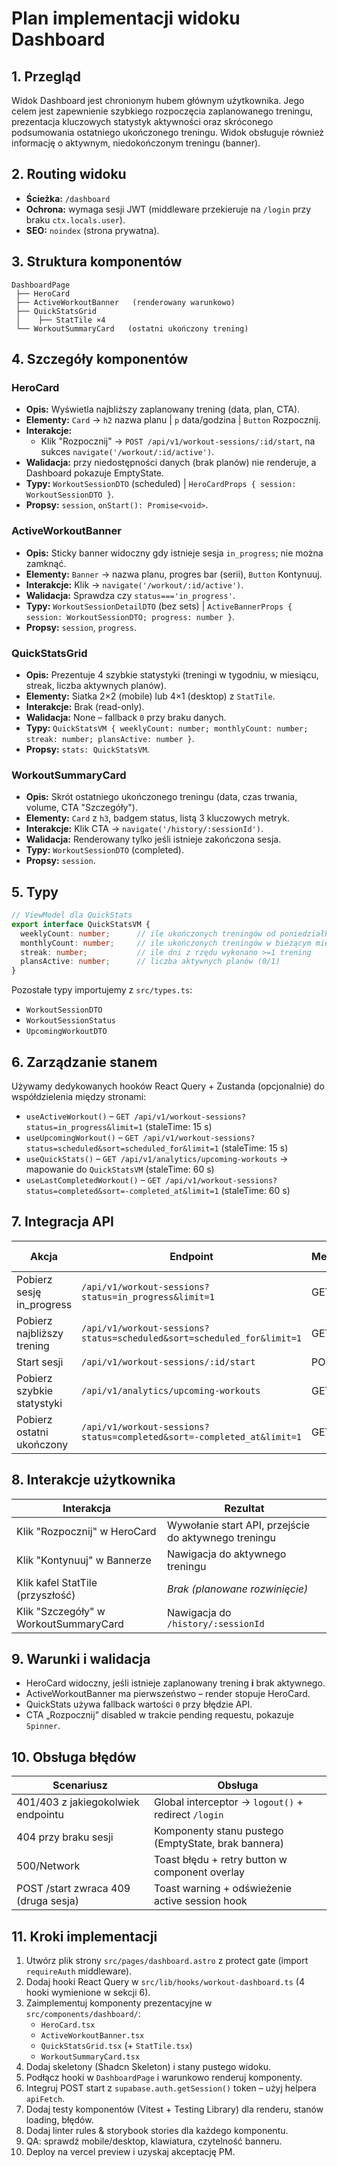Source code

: # Plan implementacji widoku Dashboard

## 1. Przegląd
Widok Dashboard jest chronionym hubem głównym użytkownika. Jego celem jest zapewnienie szybkiego rozpoczęcia zaplanowanego treningu, prezentacja kluczowych statystyk aktywności oraz skróconego podsumowania ostatniego ukończonego treningu. Widok obsługuje również informację o aktywnym, niedokończonym treningu (banner).

## 2. Routing widoku
- **Ścieżka:** `/dashboard`
- **Ochrona:** wymaga sesji JWT (middleware przekieruje na `/login` przy braku `ctx.locals.user`).
- **SEO:** `noindex` (strona prywatna).

## 3. Struktura komponentów
```
DashboardPage
 ├── HeroCard
 ├── ActiveWorkoutBanner   (renderowany warunkowo)
 ├── QuickStatsGrid
 │    ├── StatTile ×4
 └── WorkoutSummaryCard   (ostatni ukończony trening)
```

## 4. Szczegóły komponentów
### HeroCard
- **Opis:** Wyświetla najbliższy zaplanowany trening (data, plan, CTA).
- **Elementy:** `Card` → `h2` nazwa planu | `p` data/godzina | `Button` Rozpocznij.
- **Interakcje:**
  - Klik "Rozpocznij" → `POST /api/v1/workout-sessions/:id/start`, na sukces `navigate('/workout/:id/active')`.
- **Walidacja:** przy niedostępności danych (brak planów) nie renderuje, a Dashboard pokazuje EmptyState.
- **Typy:** `WorkoutSessionDTO` (scheduled) | `HeroCardProps { session: WorkoutSessionDTO }`.
- **Propsy:** `session`, `onStart(): Promise<void>`.

### ActiveWorkoutBanner
- **Opis:** Sticky banner widoczny gdy istnieje sesja `in_progress`; nie można zamknąć.
- **Elementy:** `Banner` → nazwa planu, progres bar (serii), `Button` Kontynuuj.
- **Interakcje:** Klik → `navigate('/workout/:id/active')`.
- **Walidacja:** Sprawdza czy `status==='in_progress'`.
- **Typy:** `WorkoutSessionDetailDTO` (bez sets) | `ActiveBannerProps { session: WorkoutSessionDTO; progress: number }`.
- **Propsy:** `session`, `progress`.

### QuickStatsGrid
- **Opis:** Prezentuje 4 szybkie statystyki (treningi w tygodniu, w miesiącu, streak, liczba aktywnych planów).
- **Elementy:** Siatka 2×2 (mobile) lub 4×1 (desktop) z `StatTile`.
- **Interakcje:** Brak (read-only).
- **Walidacja:** None – fallback `0` przy braku danych.
- **Typy:** `QuickStatsVM { weeklyCount: number; monthlyCount: number; streak: number; plansActive: number }`.
- **Propsy:** `stats: QuickStatsVM`.

### WorkoutSummaryCard
- **Opis:** Skrót ostatniego ukończonego treningu (data, czas trwania, volume, CTA "Szczegóły").
- **Elementy:** `Card` z `h3`, badgem status, listą 3 kluczowych metryk.
- **Interakcje:** Klik CTA → `navigate('/history/:sessionId')`.
- **Walidacja:** Renderowany tylko jeśli istnieje zakończona sesja.
- **Typy:** `WorkoutSessionDTO` (completed).
- **Propsy:** `session`.

## 5. Typy
```typescript
// ViewModel dla QuickStats
export interface QuickStatsVM {
  weeklyCount: number;      // ile ukończonych treningów od poniedziałku
  monthlyCount: number;     // ile ukończonych treningów w bieżącym miesiącu
  streak: number;           // ile dni z rzędu wykonano >=1 trening
  plansActive: number;      // liczba aktywnych planów (0/1)
}
```
Pozostałe typy importujemy z `src/types.ts`:
- `WorkoutSessionDTO`
- `WorkoutSessionStatus`
- `UpcomingWorkoutDTO`

## 6. Zarządzanie stanem
Używamy dedykowanych hooków React Query + Zustanda (opcjonalnie) do współdzielenia między stronami:
- `useActiveWorkout()` – `GET /api/v1/workout-sessions?status=in_progress&limit=1` (staleTime: 15 s)
- `useUpcomingWorkout()` – `GET /api/v1/workout-sessions?status=scheduled&sort=scheduled_for&limit=1` (staleTime: 15 s)
- `useQuickStats()` – `GET /api/v1/analytics/upcoming-workouts` → mapowanie do `QuickStatsVM` (staleTime: 60 s)
- `useLastCompletedWorkout()` – `GET /api/v1/workout-sessions?status=completed&sort=-completed_at&limit=1` (staleTime: 60 s)

## 7. Integracja API
| Akcja | Endpoint | Metoda | Typ zapytania | Typ odpowiedzi |
|-------|----------|--------|---------------|----------------|
| Pobierz sesję in_progress | `/api/v1/workout-sessions?status=in_progress&limit=1` | GET | – | `WorkoutSessionsListResponse` |
| Pobierz najbliższy trening | `/api/v1/workout-sessions?status=scheduled&sort=scheduled_for&limit=1` | GET | – | `WorkoutSessionsListResponse` |
| Start sesji | `/api/v1/workout-sessions/:id/start` | POST | `EmptyPayload` | `WorkoutSessionDetailDTO` |
| Pobierz szybkie statystyki | `/api/v1/analytics/upcoming-workouts` | GET | – | `UpcomingWorkoutDTO[]` (mapujemy) |
| Pobierz ostatni ukończony | `/api/v1/workout-sessions?status=completed&sort=-completed_at&limit=1` | GET | – | `WorkoutSessionsListResponse` |

## 8. Interakcje użytkownika
| Interakcja | Rezultat |
|------------|----------|
| Klik "Rozpocznij" w HeroCard | Wywołanie start API, przejście do aktywnego treningu
| Klik "Kontynuuj" w Bannerze | Nawigacja do aktywnego treningu
| Klik kafel StatTile (przyszłość) | *Brak (planowane rozwinięcie)*
| Klik "Szczegóły" w WorkoutSummaryCard | Nawigacja do `/history/:sessionId`

## 9. Warunki i walidacja
- HeroCard widoczny, jeśli istnieje zaplanowany trening **i** brak aktywnego.
- ActiveWorkoutBanner ma pierwszeństwo – render stopuje HeroCard.
- QuickStats używa fallback wartości `0` przy błędzie API.
- CTA „Rozpocznij” disabled w trakcie pending requestu, pokazuje `Spinner`.

## 10. Obsługa błędów
| Scenariusz | Obsługa |
|------------|---------|
| 401/403 z jakiegokolwiek endpointu | Global interceptor → `logout()` + redirect `/login` |
| 404 przy braku sesji | Komponenty stanu pustego (EmptyState, brak bannera) |
| 500/Network | Toast błędu + retry button w component overlay |
| POST /start zwraca 409 (druga sesja) | Toast warning + odświeżenie active session hook |

## 11. Kroki implementacji
1. Utwórz plik strony `src/pages/dashboard.astro` z protect gate (import `requireAuth` middleware).
2. Dodaj hooki React Query w `src/lib/hooks/workout-dashboard.ts` (4 hooki wymienione w sekcji 6).
3. Zaimplementuj komponenty prezentacyjne w `src/components/dashboard/`:
   - `HeroCard.tsx`
   - `ActiveWorkoutBanner.tsx`
   - `QuickStatsGrid.tsx` (+ `StatTile.tsx`)
   - `WorkoutSummaryCard.tsx`
4. Dodaj skeletony (Shadcn Skeleton) i stany pustego widoku.
5. Podłącz hooki w `DashboardPage` i warunkowo renderuj komponenty.
6. Integruj POST start z `supabase.auth.getSession()` token – użyj helpera `apiFetch`.
7. Dodaj testy komponentów (Vitest + Testing Library) dla renderu, stanów loading, błędów.
8. Dodaj linter rules & storybook stories dla każdego komponentu.
9. QA: sprawdź mobile/desktop, klawiatura, czytelność banneru.
10. Deploy na vercel preview i uzyskaj akceptację PM.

---------------

A picture-free version of all the records, repeated exactly, is what to return.

Source code

: # Plan implementacji widoku Dashboard

## 1. Przegląd
Widok Dashboard jest chronionym hubem głównym użytkownika. Jego celem jest zapewnienie szybkiego rozpoczęcia zaplanowanego treningu, prezentacja kluczowych statystyk aktywności oraz skróconego podsumowania ostatniego ukończonego treningu. Widok obsługuje również informację o aktywnym, niedokończonym treningu (banner).

## 2. Routing widoku
- **Ścieżka:** `/dashboard`
- **Ochrona:** wymaga sesji JWT (middleware przekieruje na `/login` przy braku `ctx.locals.user`).
- **SEO:** `noindex` (strona prywatna).

## 3. Struktura komponentów
```
DashboardPage
 ├── HeroCard
 ├── ActiveWorkoutBanner   (renderowany warunkowo)
 ├── QuickStatsGrid
 │    ├── StatTile ×4
 └── WorkoutSummaryCard   (ostatni ukończony trening)
```

## 4. Szczegóły komponentów
### HeroCard
- **Opis:** Wyświetla najbliższy zaplanowany trening (data, plan, CTA).
- **Elementy:** `Card` → `h2` nazwa planu | `p` data/godzina | `Button` Rozpocznij.
- **Interakcje:**
  - Klik "Rozpocznij" → `POST /api/v1/workout-sessions/:id/start`, na sukces `navigate('/workout/:id/active')`.
- **Walidacja:** przy niedostępności danych (brak planów) nie renderuje, a Dashboard pokazuje EmptyState.
- **Typy:** `WorkoutSessionDTO` (scheduled) | `HeroCardProps { session: WorkoutSessionDTO }`.
- **Propsy:** `session`, `onStart(): Promise<void>`.

### ActiveWorkoutBanner
- **Opis:** Sticky banner widoczny gdy istnieje sesja `in_progress`; nie można zamknąć.
- **Elementy:** `Banner` → nazwa planu, progres bar (serii), `Button` Kontynuuj.
- **Interakcje:** Klik → `navigate('/workout/:id/active')`.
- **Walidacja:** Sprawdza czy `status==='in_progress'`.
- **Typy:** `WorkoutSessionDetailDTO` (bez sets) | `ActiveBannerProps { session: WorkoutSessionDTO; progress: number }`.
- **Propsy:** `session`, `progress`.

### QuickStatsGrid
- **Opis:** Prezentuje 4 szybkie statystyki (treningi w tygodniu, w miesiącu, streak, liczba aktywnych planów).
- **Elementy:** Siatka 2×2 (mobile) lub 4×1 (desktop) z `StatTile`.
- **Interakcje:** Brak (read-only).
- **Walidacja:** None – fallback `0` przy braku danych.
- **Typy:** `QuickStatsVM { weeklyCount: number; monthlyCount: number; streak: number; plansActive: number }`.
- **Propsy:** `stats: QuickStatsVM`.

### WorkoutSummaryCard
- **Opis:** Skrót ostatniego ukończonego treningu (data, czas trwania, volume, CTA "Szczegóły").
- **Elementy:** `Card` z `h3`, badgem status, listą 3 kluczowych metryk.
- **Interakcje:** Klik CTA → `navigate('/history/:sessionId')`.
- **Walidacja:** Renderowany tylko jeśli istnieje zakończona sesja.
- **Typy:** `WorkoutSessionDTO` (completed).
- **Propsy:** `session`.

## 5. Typy
```typescript
// ViewModel dla QuickStats
export interface QuickStatsVM {
  weeklyCount: number;      // ile ukończonych treningów od poniedziałku
  monthlyCount: number;     // ile ukończonych treningów w bieżącym miesiącu
  streak: number;           // ile dni z rzędu wykonano >=1 trening
  plansActive: number;      // liczba aktywnych planów (0/1)
}
```
Pozostałe typy importujemy z `src/types.ts`:
- `WorkoutSessionDTO`
- `WorkoutSessionStatus`
- `UpcomingWorkoutDTO`

## 6. Zarządzanie stanem
Używamy dedykowanych hooków React Query + Zustanda (opcjonalnie) do współdzielenia między stronami:
- `useActiveWorkout()` – `GET /api/v1/workout-sessions?status=in_progress&limit=1` (staleTime: 15 s)
- `useUpcomingWorkout()` – `GET /api/v1/workout-sessions?status=scheduled&sort=scheduled_for&limit=1` (staleTime: 15 s)
- `useQuickStats()` – `GET /api/v1/analytics/upcoming-workouts` → mapowanie do `QuickStatsVM` (staleTime: 60 s)
- `useLastCompletedWorkout()` – `GET /api/v1/workout-sessions?status=completed&sort=-completed_at&limit=1` (staleTime: 60 s)

## 7. Integracja API
| Akcja | Endpoint | Metoda | Typ zapytania | Typ odpowiedzi |
|-------|----------|--------|---------------|----------------|
| Pobierz sesję in_progress | `/api/v1/workout-sessions?status=in_progress&limit=1` | GET | – | `WorkoutSessionsListResponse` |
| Pobierz najbliższy trening | `/api/v1/workout-sessions?status=scheduled&sort=scheduled_for&limit=1` | GET | – | `WorkoutSessionsListResponse` |
| Start sesji | `/api/v1/workout-sessions/:id/start` | POST | `EmptyPayload` | `WorkoutSessionDetailDTO` |
| Pobierz szybkie statystyki | `/api/v1/analytics/upcoming-workouts` | GET | – | `UpcomingWorkoutDTO[]` (mapujemy) |
| Pobierz ostatni ukończony | `/api/v1/workout-sessions?status=completed&sort=-completed_at&limit=1` | GET | – | `WorkoutSessionsListResponse` |

## 8. Interakcje użytkownika
| Interakcja | Rezultat |
|------------|----------|
| Klik "Rozpocznij" w HeroCard | Wywołanie start API, przejście do aktywnego treningu
| Klik "Kontynuuj" w Bannerze | Nawigacja do aktywnego treningu
| Klik kafel StatTile (przyszłość) | *Brak (planowane rozwinięcie)*
| Klik "Szczegóły" w WorkoutSummaryCard | Nawigacja do `/history/:sessionId`

## 9. Warunki i walidacja
- HeroCard widoczny, jeśli istnieje zaplanowany trening **i** brak aktywnego.
- ActiveWorkoutBanner ma pierwszeństwo – render stopuje HeroCard.
- QuickStats używa fallback wartości `0` przy błędzie API.
- CTA „Rozpocznij” disabled w trakcie pending requestu, pokazuje `Spinner`.

## 10. Obsługa błędów
| Scenariusz | Obsługa |
|------------|---------|
| 401/403 z jakiegokolwiek endpointu | Global interceptor → `logout()` + redirect `/login` |
| 404 przy braku sesji | Komponenty stanu pustego (EmptyState, brak bannera) |
| 500/Network | Toast błędu + retry button w component overlay |
| POST /start zwraca 409 (druga sesja) | Toast warning + odświeżenie active session hook |

## 11. Kroki implementacji
1. Utwórz plik strony `src/pages/dashboard.astro` z protect gate (import `requireAuth` middleware).
2. Dodaj hooki React Query w `src/lib/hooks/workout-dashboard.ts` (4 hooki wymienione w sekcji 6).
3. Zaimplementuj komponenty prezentacyjne w `src/components/dashboard/`:
   - `HeroCard.tsx`
   - `ActiveWorkoutBanner.tsx`
   - `QuickStatsGrid.tsx` (+ `StatTile.tsx`)
   - `WorkoutSummaryCard.tsx`
4. Dodaj skeletony (Shadcn Skeleton) i stany pustego widoku.
5. Podłącz hooki w `DashboardPage` i warunkowo renderuj komponenty.
6. Integruj POST start z `supabase.auth.getSession()` token – użyj helpera `apiFetch`.
7. Dodaj testy komponentów (Vitest + Testing Library) dla renderu, stanów loading, błędów.
8. Dodaj linter rules & storybook stories dla każdego komponentu.
9. QA: sprawdź mobile/desktop, klawiatura, czytelność banneru.
10. Deploy na vercel preview i uzyskaj akceptację PM.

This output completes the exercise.